I have written the following code to do streaming on the GPU but i believe that my arithmetic is somehow flawed because it works for small input sizes but fails for larger ones.
Here is the code
/*
* Copyright 1993-2010 NVIDIA Corporation. All rights reserved.
*
* Please refer to the NVIDIA end user license agreement (EULA) associated
* with this source code for terms and conditions that govern your use of
* this software. Any use, reproduction, disclosure, or distribution of
* this software and related documentation outside the terms of the EULA
* is strictly prohibited.
*
*/
/* Vector addition: C = A + B.
*
* This sample is a very basic sample that implements element by element
* vector addition.
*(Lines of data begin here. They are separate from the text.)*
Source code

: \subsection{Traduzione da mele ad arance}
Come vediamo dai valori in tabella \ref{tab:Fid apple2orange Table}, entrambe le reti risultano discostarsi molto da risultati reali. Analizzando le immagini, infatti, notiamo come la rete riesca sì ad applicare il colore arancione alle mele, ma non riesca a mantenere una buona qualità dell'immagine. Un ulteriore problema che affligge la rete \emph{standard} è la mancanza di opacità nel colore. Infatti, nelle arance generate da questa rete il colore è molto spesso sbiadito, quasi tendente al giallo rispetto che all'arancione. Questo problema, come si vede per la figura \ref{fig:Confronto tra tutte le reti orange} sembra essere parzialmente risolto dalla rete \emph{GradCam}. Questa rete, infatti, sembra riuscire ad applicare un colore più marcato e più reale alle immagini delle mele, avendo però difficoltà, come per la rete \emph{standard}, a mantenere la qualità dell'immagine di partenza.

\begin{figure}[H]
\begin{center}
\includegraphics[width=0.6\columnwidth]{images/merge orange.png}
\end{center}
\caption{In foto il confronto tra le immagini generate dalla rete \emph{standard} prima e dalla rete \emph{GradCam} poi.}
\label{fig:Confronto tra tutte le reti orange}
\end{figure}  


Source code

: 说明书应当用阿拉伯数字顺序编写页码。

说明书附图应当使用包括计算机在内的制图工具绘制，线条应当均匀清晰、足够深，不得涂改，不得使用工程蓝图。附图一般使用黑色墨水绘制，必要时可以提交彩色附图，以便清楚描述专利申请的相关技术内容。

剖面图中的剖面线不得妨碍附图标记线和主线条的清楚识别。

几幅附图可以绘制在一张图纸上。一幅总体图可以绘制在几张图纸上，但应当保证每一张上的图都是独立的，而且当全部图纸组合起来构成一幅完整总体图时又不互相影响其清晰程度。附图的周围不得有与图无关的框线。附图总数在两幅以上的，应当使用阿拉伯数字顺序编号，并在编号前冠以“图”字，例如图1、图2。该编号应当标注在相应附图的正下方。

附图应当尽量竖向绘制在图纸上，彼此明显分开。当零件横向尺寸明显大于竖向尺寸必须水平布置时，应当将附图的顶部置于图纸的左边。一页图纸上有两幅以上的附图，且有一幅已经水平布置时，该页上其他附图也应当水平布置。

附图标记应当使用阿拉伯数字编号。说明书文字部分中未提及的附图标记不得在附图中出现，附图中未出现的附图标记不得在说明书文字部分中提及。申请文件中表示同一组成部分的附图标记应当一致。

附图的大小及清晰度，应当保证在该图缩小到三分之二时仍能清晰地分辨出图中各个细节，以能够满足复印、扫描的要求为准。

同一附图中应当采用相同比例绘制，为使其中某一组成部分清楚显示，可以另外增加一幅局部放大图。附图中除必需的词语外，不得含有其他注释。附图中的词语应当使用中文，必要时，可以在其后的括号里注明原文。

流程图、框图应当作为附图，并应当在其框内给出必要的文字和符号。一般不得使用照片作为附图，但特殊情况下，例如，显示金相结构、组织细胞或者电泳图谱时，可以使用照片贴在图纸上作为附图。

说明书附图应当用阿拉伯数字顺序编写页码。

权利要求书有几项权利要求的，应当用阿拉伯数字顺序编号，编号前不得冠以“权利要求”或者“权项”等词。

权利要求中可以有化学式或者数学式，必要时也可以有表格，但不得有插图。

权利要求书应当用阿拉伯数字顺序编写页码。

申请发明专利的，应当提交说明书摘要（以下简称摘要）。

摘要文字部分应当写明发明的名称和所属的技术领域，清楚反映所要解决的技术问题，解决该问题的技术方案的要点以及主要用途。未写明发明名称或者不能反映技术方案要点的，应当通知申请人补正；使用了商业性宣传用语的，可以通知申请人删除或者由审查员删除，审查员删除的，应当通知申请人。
It is the same as the sample illustrating Chapter 3
* of the programming guide with some additions like error checking.
*
*/
// Includes
#include <stdio.h>
#include <stdlib.h>
#include "timer.h"
#define GPU_MEM_SIZE 512*1024*1024
// Variables
float* h_A;
float* h_B;
float* h_C;
float* d_A;
float* d_B;
float* d_C;
bool noprompt = false;
// Functions
void Cleanup(void);
void RandomInit(float*, int);
// Device code
__global__ void VecAdd(const float* A, const float* B, float* C, int N)
{
int i = blockDim.x * blockIdx.x + threadIdx.x;
if (i < N)
C[i] = A[i] + B[i];
}
// Host code
int main(int argc, char** argv)
{
int blockSize=(GPU_MEM_SIZE/3);
int numEl=atoi(argv[1]);
// int num64=(16*1024*1024);
printf("Vector addition\n");
int N = numEl;
printf("adding two vectors of %d Elements \n",N);
timer elapsed_timer;
int size=N*sizeof(float);
// Allocate input vectors h_A and h_B in host memory
h_A = (float*)malloc(size);
if (h_A == 0) Cleanup();
h_B = (float*)malloc(size);
if (h_B == 0) Cleanup();
h_C = (float*)malloc(size);
if (h_C == 0) Cleanup();
printf("allocated host memory \n");
// Initialize input vectors
RandomInit(h_A, N);
RandomInit(h_B, N);
printf("initialized host memory \n");
// Allocate vectors in device memory
cudaMalloc((void**)&d_A, blockSize) ;
cudaMalloc((void**)&d_B, blockSize) ;
cudaMalloc((void**)&d_C, blockSize) ;
printf("allocated device memory \n");
int iter=0;
int numElRem=N-(blockSize/sizeof(float))*iter;
for (iter=0;numElRem>0;iter++){
numElRem=N-(blockSize/sizeof(float))*iter;
// Copy vectors from host memory to device memory
cudaMemcpy(d_A, h_A+blockSize*iter, numElRem*sizeof(float), cudaMemcpyHostToDevice) ;
cudaMemcpy(d_B, h_B+blockSize*iter, numElRem*sizeof(float), cudaMemcpyHostToDevice) ;
// Invoke kernel
int numElKernel=(numElRem>blockSize/sizeof(float))?blockSize/sizeof(float):numElRem;
int threadsPerBlock = 256;
int blocksPerGrid = (N + threadsPerBlock - 1) / threadsPerBlock;
VecAdd<<<blocksPerGrid, threadsPerBlock>>>(d_A, d_B, d_C, numElKernel);
// Copy result from device memory to host memory
// h_C contains the result in host memory
cudaMemcpy(h_C+blockSize*iter, d_C, numElRem*sizeof(float), cudaMemcpyDeviceToHost) ;
}
float elapsed_time=elapsed_timer.milliseconds_elapsed();
// Verify result
int i;
for (i = 0; i < N; ++i) {
float sum = h_A[i] + h_B[i];
if (fabs(h_C[i] - sum) > 1e-5)
break;
}
printf("%s\n", (i == N) ? "PASSED" : "FAILED");
printf("time elapsed in milliseconds is %f \n",elapsed_time);
Cleanup();
}
void Cleanup(void)
{
// Free device memory
if (d_A)
cudaFree(d_A);
if (d_B)
cudaFree(d_B);
if (d_C)
cudaFree(d_C);
// Free host memory
if (h_A)
free(h_A);
if (h_B)
free(h_B);
if (h_C)
free(h_C);
cudaDeviceReset();
exit(0);
}
// Allocates an array with random float entries.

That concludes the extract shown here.